Newly-released documents show that Toyota officials in Japan and the United States spent months debating how to handle problems with defective accelerator pedals, even though the company was required to disclose safety-related issues to the U.S. government within five days of discovering such problems.
A senior American executive, worrying about the potential impact on the company’s once-bulletproof image, finally warned his colleagues at Toyota’s Japanese headquarters that if the automaker didn’t “come clean,” it might trigger the collapse of its business.
“WE HAVE a tendency for MECHANICAL failure in accelerator pedals of a certain manufacturer on certain models,” wrote Irv Miller, the outgoing group vie president of communications for Toyota Motor Sales USA, wrote to Katsuhiko Koganei, on January 16, 2010, using capital letters to underscore his concerns.
As TheDetroitBureau.com has reported, on several occasions, there was an apparent split between U.S. and Japanese Toyota executives over the company’s problems with so-called “sudden acceleration.” But the letter by Miller, who was scheduled to retire in January of this year, provides clear evidence of the problem, with the U.S. executive’s note insisting, “The time to hide on this one is over.”

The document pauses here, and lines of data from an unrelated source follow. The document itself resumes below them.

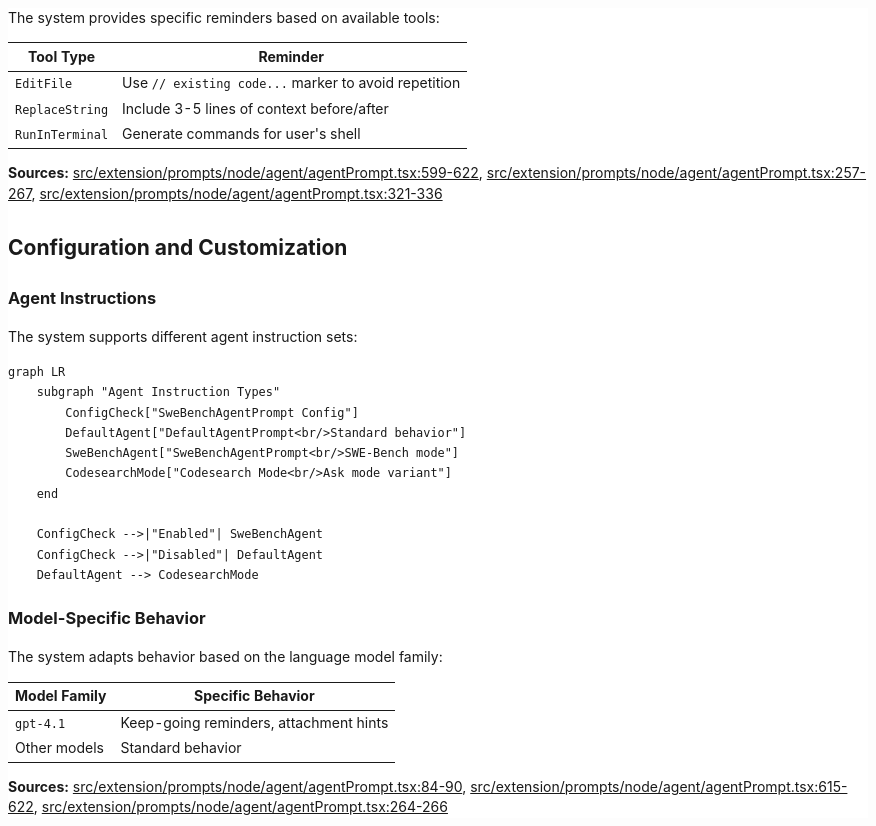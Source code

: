 The system provides specific reminders based on available tools:

| Tool Type | Reminder |
|-----------|----------|
| `EditFile` | Use `// existing code...` marker to avoid repetition |
| `ReplaceString` | Include 3-5 lines of context before/after |
| `RunInTerminal` | Generate commands for user's shell |

**Sources:** [src/extension/prompts/node/agent/agentPrompt.tsx:599-622](), [src/extension/prompts/node/agent/agentPrompt.tsx:257-267](), [src/extension/prompts/node/agent/agentPrompt.tsx:321-336]()

## Configuration and Customization

### Agent Instructions

The system supports different agent instruction sets:

```mermaid
graph LR
    subgraph "Agent Instruction Types"
        ConfigCheck["SweBenchAgentPrompt Config"]
        DefaultAgent["DefaultAgentPrompt<br/>Standard behavior"]
        SweBenchAgent["SweBenchAgentPrompt<br/>SWE-Bench mode"]
        CodesearchMode["Codesearch Mode<br/>Ask mode variant"]
    end
    
    ConfigCheck -->|"Enabled"| SweBenchAgent
    ConfigCheck -->|"Disabled"| DefaultAgent
    DefaultAgent --> CodesearchMode
```

### Model-Specific Behavior

The system adapts behavior based on the language model family:

| Model Family | Specific Behavior |
|-------------|------------------|
| `gpt-4.1` | Keep-going reminders, attachment hints |
| Other models | Standard behavior |

**Sources:** [src/extension/prompts/node/agent/agentPrompt.tsx:84-90](), [src/extension/prompts/node/agent/agentPrompt.tsx:615-622](), [src/extension/prompts/node/agent/agentPrompt.tsx:264-266]()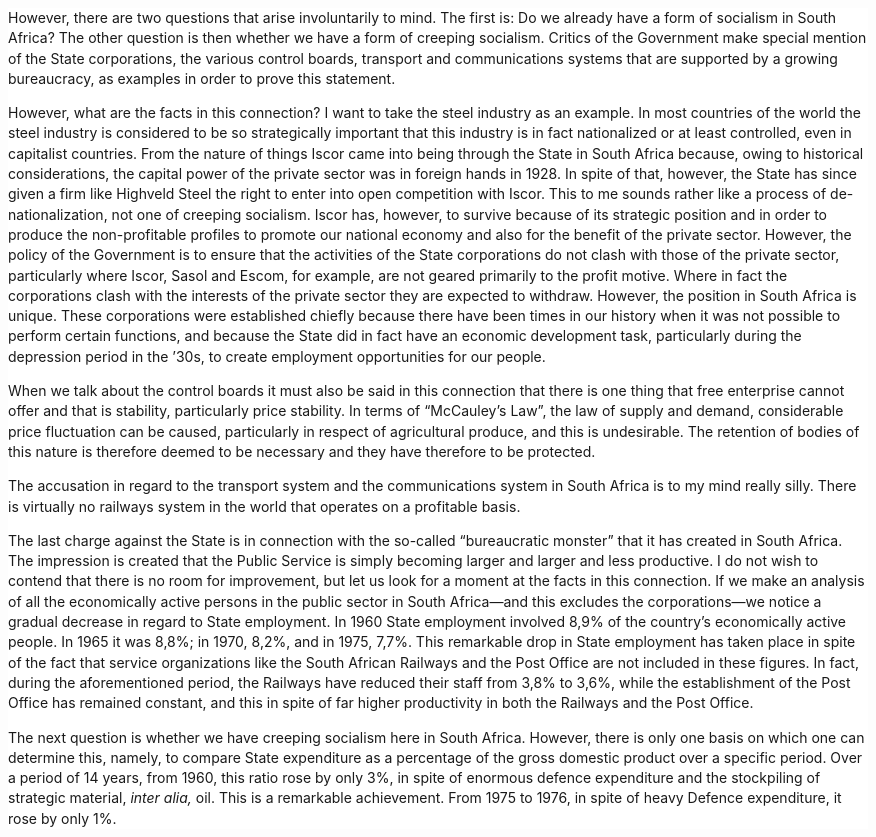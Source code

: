 <p>However, there are two questions that arise involuntarily to mind. The first is: Do we already have a form of socialism in South Africa&#x003F; The other question is then whether we have a form of creeping socialism. Critics of the Government make special mention of the State corporations, the various control boards, transport and communications systems that are supported by a growing bureaucracy, as examples in order to prove this statement.</p>

<p>However, what are the facts in this connection&#x003F; I want to take the steel industry as an example. In most countries of the world the steel industry is considered to be so strategically important that this industry is in fact nationalized or at least controlled, even in capitalist countries. From the nature of things Iscor came into being through the State in South Africa because, owing to historical considerations, the capital power of the private sector was in foreign hands in 1928. In spite of that, however, the State has since given a firm like Highveld Steel the right to enter into open competition with Iscor. This to me sounds rather like a process of de-nationalization, not one of creeping socialism. Iscor has, however, to survive because of its strategic position and in order to produce the non-profitable profiles to promote our national economy and also for the benefit of the private sector. However, the policy of the Government is to ensure that the activities of the State corporations do not clash with those of the private sector, particularly where Iscor, Sasol and Escom, for example, are not geared primarily to the profit motive. Where in fact the corporations clash with the interests of the private sector they are expected to withdraw. However, the position in South Africa is unique. These corporations were established chiefly because there have been times in our history when it was not possible to perform certain functions, and because the State did in fact have an economic development task, particularly during the depression period in the &#x2019;30s, to create employment opportunities for our people.</p>

<p>When we talk about the control boards it must also be said in this connection that there is one thing that free enterprise cannot offer and that is stability, particularly price stability. In terms of &#x201C;McCauley&#x2019;s Law&#x201D;, the law of supply and demand, considerable price fluctuation can be caused, particularly in respect of agricultural produce, and this is undesirable. The retention of bodies of this nature is therefore deemed to be necessary and they have therefore to be protected.</p>

<p>The accusation in regard to the transport system and the communications system in South Africa is to my mind really silly. There is virtually no railways system in the world that operates on a profitable basis.</p>

<p>The last charge against the State is in connection with the so-called &#x201C;bureaucratic monster&#x201D; that it has created in South Africa. The impression is created that the Public Service is simply becoming larger and larger and less productive. I do not wish to contend that there is no room for improvement, but let us look for a moment at the facts in this connection. If we make an analysis of all the economically active persons in the public sector in South Africa&#x2014;and this excludes the corporations&#x2014;we notice a gradual decrease in regard to State employment. In 1960 State employment involved 8,9% of the country&#x2019;s <span class="col_775-776" refersTo="page_0405"/>economically active people. In 1965 it was 8,8%; in 1970, 8,2%, and in 1975, 7,7%. This remarkable drop in State employment has taken place in spite of the fact that service organizations like the South African Railways and the Post Office are not included in these figures. In fact, during the aforementioned period, the Railways have reduced their staff from 3,8% to 3,6%, while the establishment of the Post Office has remained constant, and this in spite of far higher productivity in both the Railways and the Post Office.</p>

<p>The next question is whether we have creeping socialism here in South Africa. However, there is only one basis on which one can determine this, namely, to compare State expenditure as a percentage of the gross domestic product over a specific period. Over a period of 14 years, from 1960, this ratio rose by only 3%, in spite of enormous defence expenditure and the stockpiling of strategic material, <i>inter alia,</i> oil. This is a remarkable achievement. From 1975 to 1976, in spite of heavy Defence expenditure, it rose by only 1%.</p>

In October 2008, the maker had recalled 3.8 million vehicles for what it described as “carpet entrapment,” where loose floor mats would occasionally jam accelerator pedals. In the weeks that followed, American executives described as “unwarranted speculation” reports of additional problems.
But a cache of tens of thousands of documents recently provided to U.S. officials by Toyota reveal that even before the first American recall — by no later than June 2009 — the automaker had already realized there was an additional problem with the actual accelerator pedal assembly on at least some Toyota models sold in Europe.